The City firm moved 16 partners out of the equity in May 2010 following a year that saw group turnover fall by 12.4 per cent from 237m in 2008-09 to 207.7m in 2009-10.
However, revenue including a share in the joint venture set up in Moscow when the office split from the main group in 2009 to merge with two other CMS network firms stood at 215.7m. This is a 10.3 per cent fall from the 240.5m posted in 2008-09. Profit over the same period fell 23.1 per cent from 62.2m to 47.8m.
Profit available for distribution among members at Camerons fell by almost a third, from £57.5m in 2008-09 to £38.4m last year.
The firm’s head of financial control Julian Eastlake confirmed that the falling profits meant that some of the regular profit distributions – made every two months at Camerons – were withheld in the previous financial year.
He added that the firm could not rule out taking similar measures this year.
“We’ve managed the distributions according to cashflow,” he said. “It’s something we keep a very close eye on throughout the year.”
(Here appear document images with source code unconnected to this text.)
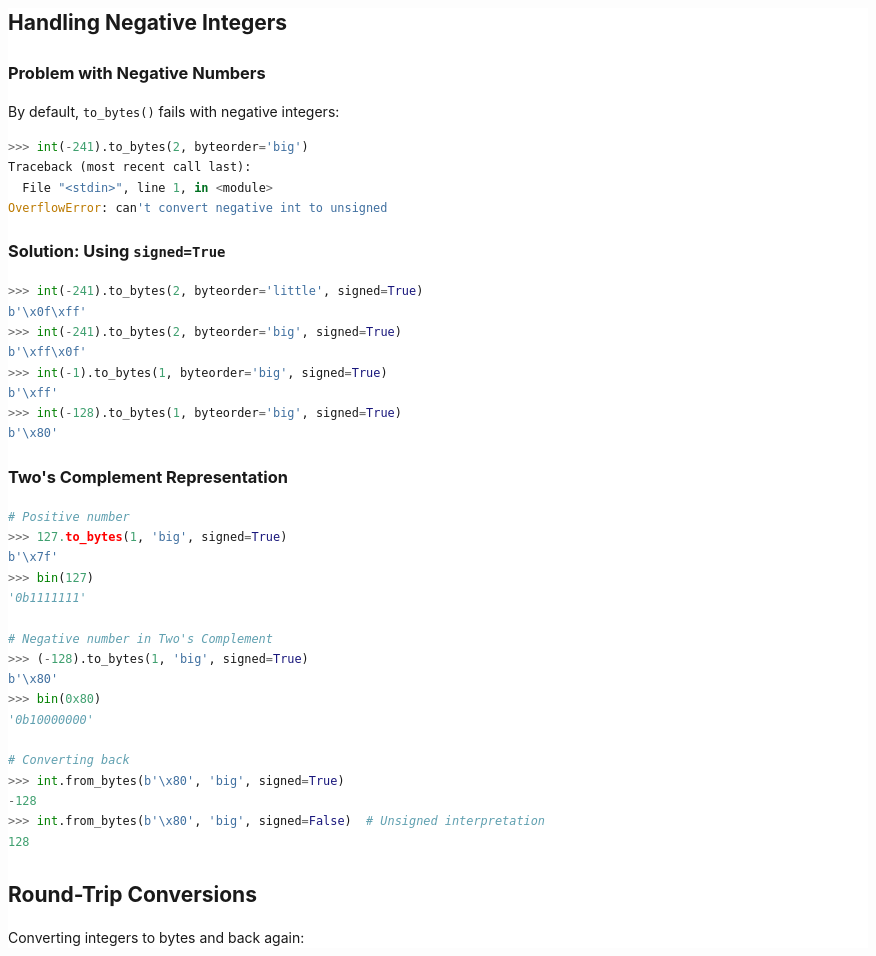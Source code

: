 ## Handling Negative Integers

### Problem with Negative Numbers

By default, `to_bytes()` fails with negative integers:

```python
>>> int(-241).to_bytes(2, byteorder='big')
Traceback (most recent call last):
  File "<stdin>", line 1, in <module>
OverflowError: can't convert negative int to unsigned
```

### Solution: Using `signed=True`

```python
>>> int(-241).to_bytes(2, byteorder='little', signed=True)
b'\x0f\xff'
>>> int(-241).to_bytes(2, byteorder='big', signed=True)
b'\xff\x0f'
>>> int(-1).to_bytes(1, byteorder='big', signed=True)
b'\xff'
>>> int(-128).to_bytes(1, byteorder='big', signed=True)
b'\x80'
```

### Two's Complement Representation

```python
# Positive number
>>> 127.to_bytes(1, 'big', signed=True)
b'\x7f'
>>> bin(127)
'0b1111111'

# Negative number in Two's Complement
>>> (-128).to_bytes(1, 'big', signed=True)
b'\x80'
>>> bin(0x80)
'0b10000000'

# Converting back
>>> int.from_bytes(b'\x80', 'big', signed=True)
-128
>>> int.from_bytes(b'\x80', 'big', signed=False)  # Unsigned interpretation
128
```

## Round-Trip Conversions

Converting integers to bytes and back again:
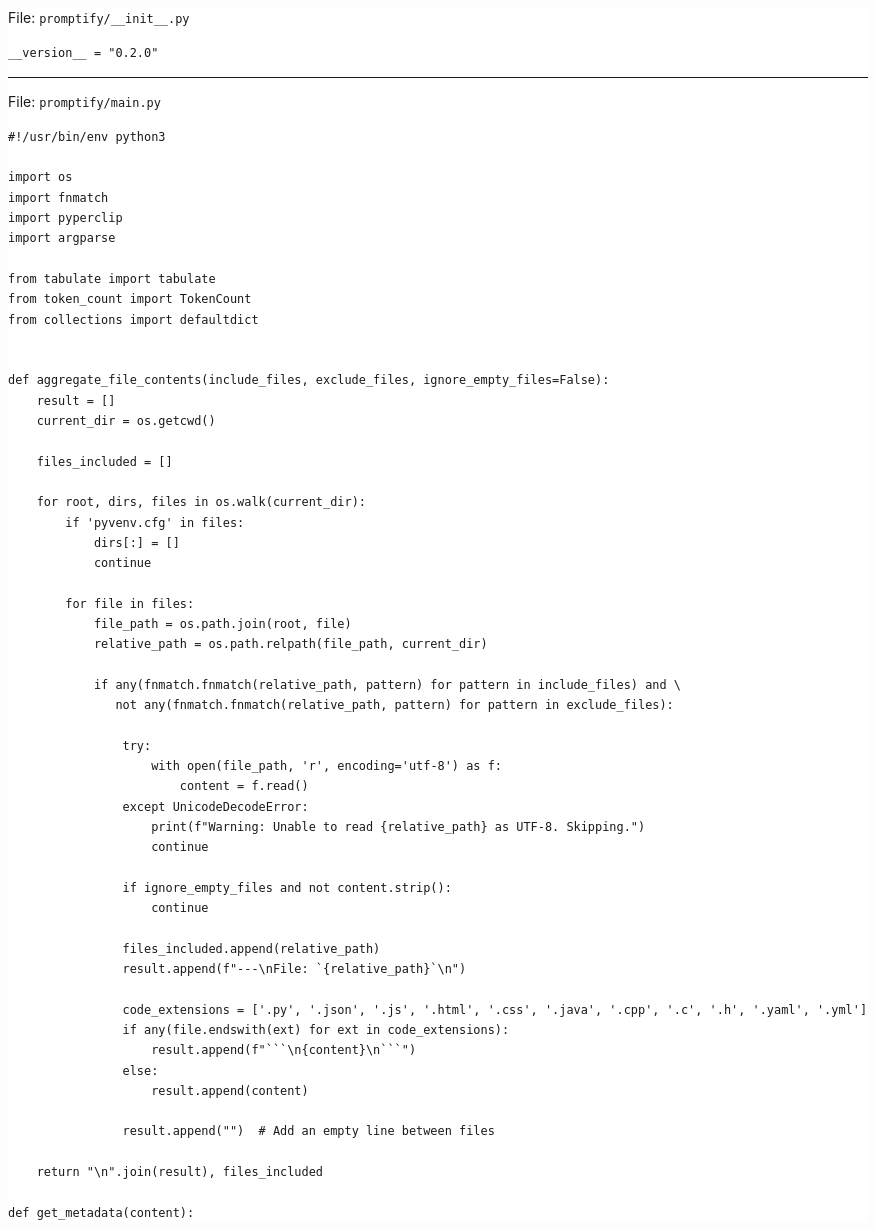 File: `promptify/__init__.py`

```
__version__ = "0.2.0"
```

---
File: `promptify/main.py`

```
#!/usr/bin/env python3

import os
import fnmatch
import pyperclip
import argparse

from tabulate import tabulate
from token_count import TokenCount
from collections import defaultdict


def aggregate_file_contents(include_files, exclude_files, ignore_empty_files=False):
    result = []
    current_dir = os.getcwd()

    files_included = []

    for root, dirs, files in os.walk(current_dir):
        if 'pyvenv.cfg' in files:
            dirs[:] = []
            continue

        for file in files:
            file_path = os.path.join(root, file)
            relative_path = os.path.relpath(file_path, current_dir)

            if any(fnmatch.fnmatch(relative_path, pattern) for pattern in include_files) and \
               not any(fnmatch.fnmatch(relative_path, pattern) for pattern in exclude_files):
                
                try:
                    with open(file_path, 'r', encoding='utf-8') as f:
                        content = f.read()
                except UnicodeDecodeError:
                    print(f"Warning: Unable to read {relative_path} as UTF-8. Skipping.")
                    continue

                if ignore_empty_files and not content.strip():
                    continue

                files_included.append(relative_path)
                result.append(f"---\nFile: `{relative_path}`\n")
                
                code_extensions = ['.py', '.json', '.js', '.html', '.css', '.java', '.cpp', '.c', '.h', '.yaml', '.yml']
                if any(file.endswith(ext) for ext in code_extensions):
                    result.append(f"```\n{content}\n```")
                else:
                    result.append(content)
                
                result.append("")  # Add an empty line between files

    return "\n".join(result), files_included

def get_metadata(content):
```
The firm held £9.2m in cash at the bank and in hand at the end of the financial year, down from £16m in 2008-09.
The accounts also reveal a drop in employee headcount for the firm. Average staff numbers fell from 1,563 in 2009 to 1,380 in 2010. Fee-earner headcount fell by 83, while the average number of support staff was slashed by 100. Across the full group, the firm saw its wage bill drop by more than £9m.
Camerons said that its flex programme introduced in May 2009 led to 73 redundancies in the group.